Monday’s headline was a god-awful mistake. But Thursday’s obituary list turned out to be a life and death situation for Erma Muntean.

The Akron Beacon Journal incurred the wrath of some readers last week with a Page A1 headline that read, “Faith in god, love of soccer enrich lives of migrants in Northeast Ohio.”

In case you didn’t notice, the “g” in God wasn’t capitalized, as it is supposed to be.

Some callers wanted to make sure I understood that proof now existed that the newspaper is godless, soulless and devoid of all morals and standards.

Turns out, it was not part of a devilish plot.

“The explanation is as simple as it is infuriating,” said Jim Kavanagh, the person in charge of the copy desk. “The copy editor who wrote the headline simply missed the shift key while typing, and the editor who double-checks didn’t catch it.”

Then on Thursday, Erma Muntean was included among the recently departed in Stark County. In the list of area deaths, it read like this:

“Muntean, Erma, 84, of Alliance. Saturday. Sharer-Stirling-Skivolocke funeral home.”

Erma survived breast cancer in 1997 and is alive and kicking up her heels on area ballroom dance floors — at age 77.

“It gave us all a funny feeling when we saw it,” she said, referring to her son, Dan Skivolocke, who owns the funeral home.

It was Erma who faxed the obit notification for Gretchen Grisez to the Beacon Journal on Wednesday and, as many people do, she included her name atop the fax. The classified advertising employee who compiles the Stark death list, which is not handled by the news department, misread the fax.

The episodes made me think about the whole issue of mistakes and accuracy.

Every day the Beacon Journal produces the equivalent of a full-length book. There are multiple checkpoints along the way, with at least three people seeing almost everything that is printed. And while there no longer are proofreaders, copy editors are trained to look for errors.

Still, silly mistakes get published. Recently, Ben Maidenburg’s name was misspelled in a story. He was the Beacon Journal’s legendary publisher and editor in the 1960s and 1970s and was active as a community leader.
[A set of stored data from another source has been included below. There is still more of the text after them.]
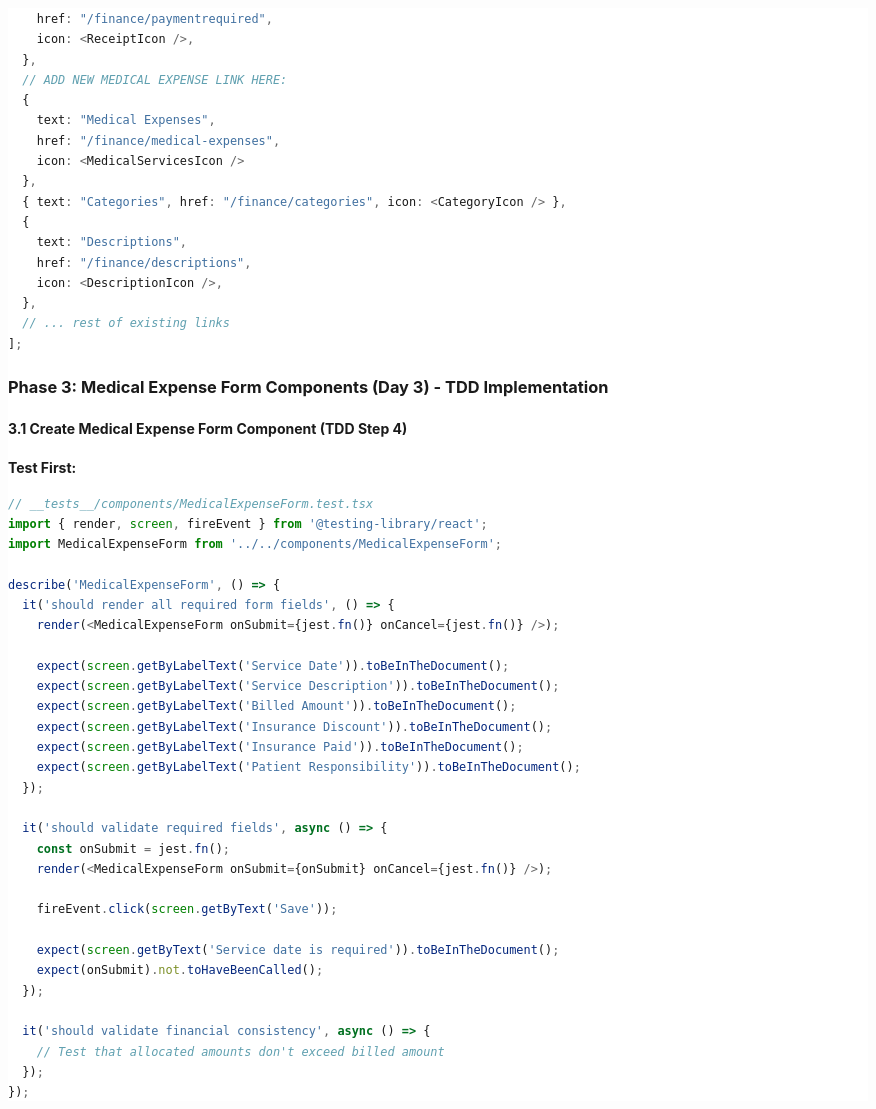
 ```typescript
    href: "/finance/paymentrequired",
    icon: <ReceiptIcon />,
  },
  // ADD NEW MEDICAL EXPENSE LINK HERE:
  {
    text: "Medical Expenses",
    href: "/finance/medical-expenses",
    icon: <MedicalServicesIcon />
  },
  { text: "Categories", href: "/finance/categories", icon: <CategoryIcon /> },
  {
    text: "Descriptions",
    href: "/finance/descriptions",
    icon: <DescriptionIcon />,
  },
  // ... rest of existing links
];
```

### Phase 3: Medical Expense Form Components (Day 3) - TDD Implementation

#### 3.1 Create Medical Expense Form Component (TDD Step 4)

**Test First:**

```typescript
// __tests__/components/MedicalExpenseForm.test.tsx
import { render, screen, fireEvent } from '@testing-library/react';
import MedicalExpenseForm from '../../components/MedicalExpenseForm';

describe('MedicalExpenseForm', () => {
  it('should render all required form fields', () => {
    render(<MedicalExpenseForm onSubmit={jest.fn()} onCancel={jest.fn()} />);

    expect(screen.getByLabelText('Service Date')).toBeInTheDocument();
    expect(screen.getByLabelText('Service Description')).toBeInTheDocument();
    expect(screen.getByLabelText('Billed Amount')).toBeInTheDocument();
    expect(screen.getByLabelText('Insurance Discount')).toBeInTheDocument();
    expect(screen.getByLabelText('Insurance Paid')).toBeInTheDocument();
    expect(screen.getByLabelText('Patient Responsibility')).toBeInTheDocument();
  });

  it('should validate required fields', async () => {
    const onSubmit = jest.fn();
    render(<MedicalExpenseForm onSubmit={onSubmit} onCancel={jest.fn()} />);

    fireEvent.click(screen.getByText('Save'));

    expect(screen.getByText('Service date is required')).toBeInTheDocument();
    expect(onSubmit).not.toHaveBeenCalled();
  });

  it('should validate financial consistency', async () => {
    // Test that allocated amounts don't exceed billed amount
  });
});
```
Several longtime Akron residents called into question the paper’s commitment to accuracy: “If you can’t get the easy things right, how can we trust you to get anything right?”

I don’t have an appropriate answer for that. An accuracy percentage of about 99.9 isn’t good enough.

Recently, I asked readers about newspaper preferences and you were clear. You expect 100 percent accuracy and you are disappointed with anything less.

Norma Blank of Cuyahoga Falls said this in an e-mail: “When you see these errors in the BJ, I have to question the intelligence of the writer and the care they give to their product.”

Make no mistake about it, everyone here at the paper is embarrassed when any error occurs.

Editor Jan Leach cites accuracy as one of her top priorities, simply because it has such a strong and direct effect on the credibility of the newspaper.

Other readers are more forgiving of typographical mistakes, saying errors in fact have more lasting damage.

“Being the object of a factual error in reporting must be very frustrating for the average person,” said Pat Hays of Ravenna. “There is no good way for damage control and no retraction in a little box on the second page will reach all the same readers as did the original story.”

The Page A2 corrections box is not always a good repair for Page A1 damage. The correction is there simply to set the record straight.

Often the “Clarifications & Corrections” box is used to fix mistakes resulting from incorrect information supplied to the newspaper. Sometimes it’s used to clarify a situation when no mistake is actually made.

In a story last week about the fatal truck-auto accident on Interstate 76 in Norton on Jan. 25, it was reported that Jeffrey Sowash, 31, was not wearing a seat belt.

A family friend called to say the police report was wrong and that Sowash died from a ruptured spleen, an injury associated with wearing a seat belt.

“Jeffrey was the kind of person who would not start the car unless everyone in it was wearing their seat belt,” the friend said.

The Norton police confirmed that the initial report was wrong and a clarification was printed yesterday.

For the Muntean and Sowash families, it was important that friends and relatives know what actually happened.

For me, their cases put into perspective the typo in the God headline.

Still, for Kavanagh, the Beacon Journal copy desk chief and a self-proclaimed, born-again Christian, the mistake reflected badly on his department and on the newspaper. “Sometimes we learn things the hard way.”